SUPPLIED DATA:

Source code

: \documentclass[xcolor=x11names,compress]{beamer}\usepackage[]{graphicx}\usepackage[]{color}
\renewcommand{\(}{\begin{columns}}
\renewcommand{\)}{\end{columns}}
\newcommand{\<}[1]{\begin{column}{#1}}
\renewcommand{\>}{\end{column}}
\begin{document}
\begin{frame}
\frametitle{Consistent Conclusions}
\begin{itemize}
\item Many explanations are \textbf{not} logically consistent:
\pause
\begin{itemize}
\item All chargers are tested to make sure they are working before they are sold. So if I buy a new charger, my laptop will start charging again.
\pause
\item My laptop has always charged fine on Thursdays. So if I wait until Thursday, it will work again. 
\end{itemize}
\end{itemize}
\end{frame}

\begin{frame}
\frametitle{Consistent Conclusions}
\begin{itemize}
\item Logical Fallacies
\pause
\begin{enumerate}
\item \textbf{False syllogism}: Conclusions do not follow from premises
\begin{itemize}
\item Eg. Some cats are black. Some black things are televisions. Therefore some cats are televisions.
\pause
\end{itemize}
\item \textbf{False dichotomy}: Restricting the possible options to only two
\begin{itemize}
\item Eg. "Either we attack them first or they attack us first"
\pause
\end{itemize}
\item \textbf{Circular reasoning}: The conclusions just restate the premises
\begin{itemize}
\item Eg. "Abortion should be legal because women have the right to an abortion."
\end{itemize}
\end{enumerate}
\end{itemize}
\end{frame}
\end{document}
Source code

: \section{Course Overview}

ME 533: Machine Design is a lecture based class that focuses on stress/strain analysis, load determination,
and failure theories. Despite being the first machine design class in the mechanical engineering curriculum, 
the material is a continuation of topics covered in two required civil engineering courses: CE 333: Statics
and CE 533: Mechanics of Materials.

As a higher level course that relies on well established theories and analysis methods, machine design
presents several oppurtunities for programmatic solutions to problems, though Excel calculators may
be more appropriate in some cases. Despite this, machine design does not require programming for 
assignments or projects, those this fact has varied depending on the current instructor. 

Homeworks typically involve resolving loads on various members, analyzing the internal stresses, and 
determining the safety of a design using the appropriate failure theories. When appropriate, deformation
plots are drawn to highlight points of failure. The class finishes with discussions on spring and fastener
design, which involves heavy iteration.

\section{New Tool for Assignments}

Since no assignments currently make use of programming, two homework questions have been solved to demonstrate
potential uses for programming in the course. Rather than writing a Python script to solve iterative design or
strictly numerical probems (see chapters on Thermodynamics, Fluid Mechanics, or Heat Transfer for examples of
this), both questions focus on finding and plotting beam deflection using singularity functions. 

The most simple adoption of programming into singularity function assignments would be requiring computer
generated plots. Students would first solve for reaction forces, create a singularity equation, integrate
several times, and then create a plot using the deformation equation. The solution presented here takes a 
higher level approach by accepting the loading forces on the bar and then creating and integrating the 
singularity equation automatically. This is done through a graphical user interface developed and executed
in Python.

WHAT THIS TASK INVOLVES: From the first line through the last, give the data above again exactly.

SOLVED PROBLEM:
Source code

: \documentclass[xcolor=x11names,compress]{beamer}\usepackage[]{graphicx}\usepackage[]{color}
\renewcommand{\(}{\begin{columns}}
\renewcommand{\)}{\end{columns}}
\newcommand{\<}[1]{\begin{column}{#1}}
\renewcommand{\>}{\end{column}}
\begin{document}
\begin{frame}
\frametitle{Consistent Conclusions}
\begin{itemize}
\item Many explanations are \textbf{not} logically consistent:
\pause
\begin{itemize}
\item All chargers are tested to make sure they are working before they are sold. So if I buy a new charger, my laptop will start charging again.
\pause
\item My laptop has always charged fine on Thursdays. So if I wait until Thursday, it will work again. 
\end{itemize}
\end{itemize}
\end{frame}

\begin{frame}
\frametitle{Consistent Conclusions}
\begin{itemize}
\item Logical Fallacies
\pause
\begin{enumerate}
\item \textbf{False syllogism}: Conclusions do not follow from premises
\begin{itemize}
\item Eg. Some cats are black. Some black things are televisions. Therefore some cats are televisions.
\pause
\end{itemize}
\item \textbf{False dichotomy}: Restricting the possible options to only two
\begin{itemize}
\item Eg. "Either we attack them first or they attack us first"
\pause
\end{itemize}
\item \textbf{Circular reasoning}: The conclusions just restate the premises
\begin{itemize}
\item Eg. "Abortion should be legal because women have the right to an abortion."
\end{itemize}
\end{enumerate}
\end{itemize}
\end{frame}
\end{document}
Source code

: \section{Course Overview}

ME 533: Machine Design is a lecture based class that focuses on stress/strain analysis, load determination,
and failure theories. Despite being the first machine design class in the mechanical engineering curriculum, 
the material is a continuation of topics covered in two required civil engineering courses: CE 333: Statics
and CE 533: Mechanics of Materials.

As a higher level course that relies on well established theories and analysis methods, machine design
presents several oppurtunities for programmatic solutions to problems, though Excel calculators may
be more appropriate in some cases. Despite this, machine design does not require programming for 
assignments or projects, those this fact has varied depending on the current instructor. 

Homeworks typically involve resolving loads on various members, analyzing the internal stresses, and 
determining the safety of a design using the appropriate failure theories. When appropriate, deformation
plots are drawn to highlight points of failure. The class finishes with discussions on spring and fastener
design, which involves heavy iteration.

\section{New Tool for Assignments}

Since no assignments currently make use of programming, two homework questions have been solved to demonstrate
potential uses for programming in the course. Rather than writing a Python script to solve iterative design or
strictly numerical probems (see chapters on Thermodynamics, Fluid Mechanics, or Heat Transfer for examples of
this), both questions focus on finding and plotting beam deflection using singularity functions. 

The most simple adoption of programming into singularity function assignments would be requiring computer
generated plots. Students would first solve for reaction forces, create a singularity equation, integrate
several times, and then create a plot using the deformation equation. The solution presented here takes a 
higher level approach by accepting the loading forces on the bar and then creating and integrating the 
singularity equation automatically. This is done through a graphical user interface developed and executed
in Python.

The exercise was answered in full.